WHAT YOU WILL DO.
Whichever lines of the material contain "Gram", copy each of them.

+ + + + + + +

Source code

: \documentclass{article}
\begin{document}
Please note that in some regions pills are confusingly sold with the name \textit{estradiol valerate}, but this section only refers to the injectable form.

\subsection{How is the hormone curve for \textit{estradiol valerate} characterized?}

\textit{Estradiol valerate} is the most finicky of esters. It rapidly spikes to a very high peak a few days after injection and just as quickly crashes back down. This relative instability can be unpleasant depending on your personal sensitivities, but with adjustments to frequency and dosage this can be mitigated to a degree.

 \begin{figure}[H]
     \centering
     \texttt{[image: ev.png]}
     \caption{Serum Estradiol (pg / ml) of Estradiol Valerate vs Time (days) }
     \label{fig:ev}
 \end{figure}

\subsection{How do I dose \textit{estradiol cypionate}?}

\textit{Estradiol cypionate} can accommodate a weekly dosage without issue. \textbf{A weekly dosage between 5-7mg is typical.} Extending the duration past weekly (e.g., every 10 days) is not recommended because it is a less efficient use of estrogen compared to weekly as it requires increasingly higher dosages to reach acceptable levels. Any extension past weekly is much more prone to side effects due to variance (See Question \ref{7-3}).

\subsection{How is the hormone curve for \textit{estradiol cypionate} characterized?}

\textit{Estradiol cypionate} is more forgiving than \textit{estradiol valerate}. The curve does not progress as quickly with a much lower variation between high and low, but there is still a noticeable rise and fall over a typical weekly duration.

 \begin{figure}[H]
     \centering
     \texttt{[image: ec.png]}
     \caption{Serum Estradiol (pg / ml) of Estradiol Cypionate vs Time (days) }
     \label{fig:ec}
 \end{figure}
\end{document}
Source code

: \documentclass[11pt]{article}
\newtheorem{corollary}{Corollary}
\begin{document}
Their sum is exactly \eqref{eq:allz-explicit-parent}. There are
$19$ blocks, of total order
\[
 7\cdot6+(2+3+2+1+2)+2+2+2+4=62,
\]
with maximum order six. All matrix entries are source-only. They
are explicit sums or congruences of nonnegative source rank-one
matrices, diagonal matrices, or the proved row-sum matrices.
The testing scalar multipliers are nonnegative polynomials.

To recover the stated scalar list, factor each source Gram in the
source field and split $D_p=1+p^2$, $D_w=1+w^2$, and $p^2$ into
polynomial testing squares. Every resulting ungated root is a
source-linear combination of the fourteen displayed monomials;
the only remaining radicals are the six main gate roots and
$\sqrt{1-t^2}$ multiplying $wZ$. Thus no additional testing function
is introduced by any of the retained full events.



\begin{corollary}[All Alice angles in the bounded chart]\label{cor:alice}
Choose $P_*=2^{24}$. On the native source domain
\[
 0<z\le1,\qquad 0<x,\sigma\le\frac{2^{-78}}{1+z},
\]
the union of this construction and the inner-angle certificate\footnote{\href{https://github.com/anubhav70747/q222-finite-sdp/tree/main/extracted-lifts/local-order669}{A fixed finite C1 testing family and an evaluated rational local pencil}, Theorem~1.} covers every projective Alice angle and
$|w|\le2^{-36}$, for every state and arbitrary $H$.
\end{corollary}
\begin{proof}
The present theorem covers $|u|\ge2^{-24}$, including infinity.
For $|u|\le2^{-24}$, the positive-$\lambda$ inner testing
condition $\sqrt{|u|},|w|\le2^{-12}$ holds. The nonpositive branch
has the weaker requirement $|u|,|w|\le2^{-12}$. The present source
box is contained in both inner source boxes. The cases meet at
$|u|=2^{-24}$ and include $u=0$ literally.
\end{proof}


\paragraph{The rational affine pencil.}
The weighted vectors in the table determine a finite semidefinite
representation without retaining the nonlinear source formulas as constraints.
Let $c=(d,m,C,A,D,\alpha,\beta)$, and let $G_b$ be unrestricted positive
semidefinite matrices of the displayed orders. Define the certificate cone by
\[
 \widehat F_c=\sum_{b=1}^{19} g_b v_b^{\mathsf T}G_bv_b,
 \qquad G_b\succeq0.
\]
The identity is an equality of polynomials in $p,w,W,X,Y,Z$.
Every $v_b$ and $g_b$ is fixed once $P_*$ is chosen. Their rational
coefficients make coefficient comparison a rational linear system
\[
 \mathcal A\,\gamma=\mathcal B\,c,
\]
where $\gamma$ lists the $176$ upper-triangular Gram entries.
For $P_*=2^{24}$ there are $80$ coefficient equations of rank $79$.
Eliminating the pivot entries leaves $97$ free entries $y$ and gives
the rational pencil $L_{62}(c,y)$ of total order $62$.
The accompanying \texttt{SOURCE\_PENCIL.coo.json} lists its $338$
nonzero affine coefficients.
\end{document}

+ + + + + + +

TASK RESPONSE.
To recover the stated scalar list, factor each source Gram in the
where $\gamma$ lists the $176$ upper-triangular Gram entries.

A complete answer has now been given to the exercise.